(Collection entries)
▽

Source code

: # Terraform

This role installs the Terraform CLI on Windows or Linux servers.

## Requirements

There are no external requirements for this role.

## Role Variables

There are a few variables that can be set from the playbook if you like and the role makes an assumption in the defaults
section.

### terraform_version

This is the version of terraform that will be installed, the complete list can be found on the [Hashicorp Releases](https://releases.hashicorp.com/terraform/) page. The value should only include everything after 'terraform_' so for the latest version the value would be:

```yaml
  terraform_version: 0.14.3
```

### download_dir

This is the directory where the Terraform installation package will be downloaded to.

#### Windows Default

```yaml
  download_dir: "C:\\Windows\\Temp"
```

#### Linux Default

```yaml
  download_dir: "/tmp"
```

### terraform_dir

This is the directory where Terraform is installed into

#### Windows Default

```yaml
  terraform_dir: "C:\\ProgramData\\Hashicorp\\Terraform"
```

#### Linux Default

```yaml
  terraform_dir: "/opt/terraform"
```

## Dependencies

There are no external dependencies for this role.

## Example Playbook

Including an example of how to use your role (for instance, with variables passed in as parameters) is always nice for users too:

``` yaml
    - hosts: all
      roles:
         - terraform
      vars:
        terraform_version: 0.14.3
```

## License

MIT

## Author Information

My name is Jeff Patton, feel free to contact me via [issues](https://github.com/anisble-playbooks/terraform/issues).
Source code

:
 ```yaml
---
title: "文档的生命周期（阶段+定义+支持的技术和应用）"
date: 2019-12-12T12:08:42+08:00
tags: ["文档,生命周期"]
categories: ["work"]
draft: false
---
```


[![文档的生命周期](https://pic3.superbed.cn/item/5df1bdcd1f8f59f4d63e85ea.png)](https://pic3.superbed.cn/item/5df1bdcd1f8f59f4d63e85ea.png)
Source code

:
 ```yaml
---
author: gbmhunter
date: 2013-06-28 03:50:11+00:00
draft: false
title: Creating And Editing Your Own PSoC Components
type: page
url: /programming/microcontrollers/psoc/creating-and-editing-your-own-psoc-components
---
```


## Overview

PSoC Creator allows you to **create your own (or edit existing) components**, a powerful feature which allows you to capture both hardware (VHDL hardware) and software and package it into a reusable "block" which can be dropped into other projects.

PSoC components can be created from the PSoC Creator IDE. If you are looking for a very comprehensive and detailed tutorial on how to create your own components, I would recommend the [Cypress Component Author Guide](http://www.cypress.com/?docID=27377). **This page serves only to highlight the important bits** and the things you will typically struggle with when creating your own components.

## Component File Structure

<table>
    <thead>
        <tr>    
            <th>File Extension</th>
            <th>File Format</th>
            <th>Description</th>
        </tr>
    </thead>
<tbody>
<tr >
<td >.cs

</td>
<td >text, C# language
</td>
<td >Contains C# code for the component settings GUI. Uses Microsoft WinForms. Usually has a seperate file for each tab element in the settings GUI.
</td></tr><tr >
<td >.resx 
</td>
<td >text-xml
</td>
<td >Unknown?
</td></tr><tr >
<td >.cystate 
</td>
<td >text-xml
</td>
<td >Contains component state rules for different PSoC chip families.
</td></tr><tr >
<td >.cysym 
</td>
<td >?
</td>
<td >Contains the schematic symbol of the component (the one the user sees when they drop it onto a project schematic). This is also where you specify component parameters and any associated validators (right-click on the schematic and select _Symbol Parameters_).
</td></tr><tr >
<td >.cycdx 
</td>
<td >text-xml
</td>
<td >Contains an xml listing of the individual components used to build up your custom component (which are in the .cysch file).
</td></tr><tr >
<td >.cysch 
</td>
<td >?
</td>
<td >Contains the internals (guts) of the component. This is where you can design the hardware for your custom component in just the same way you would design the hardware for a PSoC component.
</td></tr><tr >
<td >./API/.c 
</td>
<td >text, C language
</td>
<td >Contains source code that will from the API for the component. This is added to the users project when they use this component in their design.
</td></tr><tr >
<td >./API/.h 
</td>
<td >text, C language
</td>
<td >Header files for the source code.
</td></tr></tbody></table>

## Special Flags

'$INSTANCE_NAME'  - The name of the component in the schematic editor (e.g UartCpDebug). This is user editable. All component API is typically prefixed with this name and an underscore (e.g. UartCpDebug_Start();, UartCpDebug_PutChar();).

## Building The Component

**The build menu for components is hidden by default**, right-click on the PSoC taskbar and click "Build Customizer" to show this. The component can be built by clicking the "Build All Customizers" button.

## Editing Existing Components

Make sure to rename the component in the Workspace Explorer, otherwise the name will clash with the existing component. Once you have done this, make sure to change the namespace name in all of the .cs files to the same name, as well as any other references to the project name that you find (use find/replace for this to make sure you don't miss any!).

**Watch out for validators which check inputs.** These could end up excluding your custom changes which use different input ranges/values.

△

Work required => Send back all of the entries exactly, with nothing missing.

Output for this task =>
Source code

: # Terraform

This role installs the Terraform CLI on Windows or Linux servers.

## Requirements

There are no external requirements for this role.

## Role Variables

There are a few variables that can be set from the playbook if you like and the role makes an assumption in the defaults
section.

### terraform_version

This is the version of terraform that will be installed, the complete list can be found on the [Hashicorp Releases](https://releases.hashicorp.com/terraform/) page. The value should only include everything after 'terraform_' so for the latest version the value would be:

```yaml
  terraform_version: 0.14.3
```

### download_dir

This is the directory where the Terraform installation package will be downloaded to.

#### Windows Default

```yaml
  download_dir: "C:\\Windows\\Temp"
```

#### Linux Default

```yaml
  download_dir: "/tmp"
```

### terraform_dir

This is the directory where Terraform is installed into

#### Windows Default

```yaml
  terraform_dir: "C:\\ProgramData\\Hashicorp\\Terraform"
```

#### Linux Default

```yaml
  terraform_dir: "/opt/terraform"
```

## Dependencies

There are no external dependencies for this role.

## Example Playbook

Including an example of how to use your role (for instance, with variables passed in as parameters) is always nice for users too:

``` yaml
    - hosts: all
      roles:
         - terraform
      vars:
        terraform_version: 0.14.3
```

## License

MIT

## Author Information

My name is Jeff Patton, feel free to contact me via [issues](https://github.com/anisble-playbooks/terraform/issues).
Source code

:
 ```yaml
---
title: "文档的生命周期（阶段+定义+支持的技术和应用）"
date: 2019-12-12T12:08:42+08:00
tags: ["文档,生命周期"]
categories: ["work"]
draft: false
---
```


[![文档的生命周期](https://pic3.superbed.cn/item/5df1bdcd1f8f59f4d63e85ea.png)](https://pic3.superbed.cn/item/5df1bdcd1f8f59f4d63e85ea.png)
Source code

:
 ```yaml
---
author: gbmhunter
date: 2013-06-28 03:50:11+00:00
draft: false
title: Creating And Editing Your Own PSoC Components
type: page
url: /programming/microcontrollers/psoc/creating-and-editing-your-own-psoc-components
---
```


## Overview

PSoC Creator allows you to **create your own (or edit existing) components**, a powerful feature which allows you to capture both hardware (VHDL hardware) and software and package it into a reusable "block" which can be dropped into other projects.

PSoC components can be created from the PSoC Creator IDE. If you are looking for a very comprehensive and detailed tutorial on how to create your own components, I would recommend the [Cypress Component Author Guide](http://www.cypress.com/?docID=27377). **This page serves only to highlight the important bits** and the things you will typically struggle with when creating your own components.

## Component File Structure

<table>
    <thead>
        <tr>    
            <th>File Extension</th>
            <th>File Format</th>
            <th>Description</th>
        </tr>
    </thead>
<tbody>
<tr >
<td >.cs

</td>
<td >text, C# language
</td>
<td >Contains C# code for the component settings GUI. Uses Microsoft WinForms. Usually has a seperate file for each tab element in the settings GUI.
</td></tr><tr >
<td >.resx 
</td>
<td >text-xml
</td>
<td >Unknown?
</td></tr><tr >
<td >.cystate 
</td>
<td >text-xml
</td>
<td >Contains component state rules for different PSoC chip families.
</td></tr><tr >
<td >.cysym 
</td>
<td >?
</td>
<td >Contains the schematic symbol of the component (the one the user sees when they drop it onto a project schematic). This is also where you specify component parameters and any associated validators (right-click on the schematic and select _Symbol Parameters_).
</td></tr><tr >
<td >.cycdx 
</td>
<td >text-xml
</td>
<td >Contains an xml listing of the individual components used to build up your custom component (which are in the .cysch file).
</td></tr><tr >
<td >.cysch 
</td>
<td >?
</td>
<td >Contains the internals (guts) of the component. This is where you can design the hardware for your custom component in just the same way you would design the hardware for a PSoC component.
</td></tr><tr >
<td >./API/.c 
</td>
<td >text, C language
</td>
<td >Contains source code that will from the API for the component. This is added to the users project when they use this component in their design.
</td></tr><tr >
<td >./API/.h 
</td>
<td >text, C language
</td>
<td >Header files for the source code.
</td></tr></tbody></table>

## Special Flags

'$INSTANCE_NAME'  - The name of the component in the schematic editor (e.g UartCpDebug). This is user editable. All component API is typically prefixed with this name and an underscore (e.g. UartCpDebug_Start();, UartCpDebug_PutChar();).

## Building The Component

**The build menu for components is hidden by default**, right-click on the PSoC taskbar and click "Build Customizer" to show this. The component can be built by clicking the "Build All Customizers" button.

## Editing Existing Components

Make sure to rename the component in the Workspace Explorer, otherwise the name will clash with the existing component. Once you have done this, make sure to change the namespace name in all of the .cs files to the same name, as well as any other references to the project name that you find (use find/replace for this to make sure you don't miss any!).

**Watch out for validators which check inputs.** These could end up excluding your custom changes which use different input ranges/values.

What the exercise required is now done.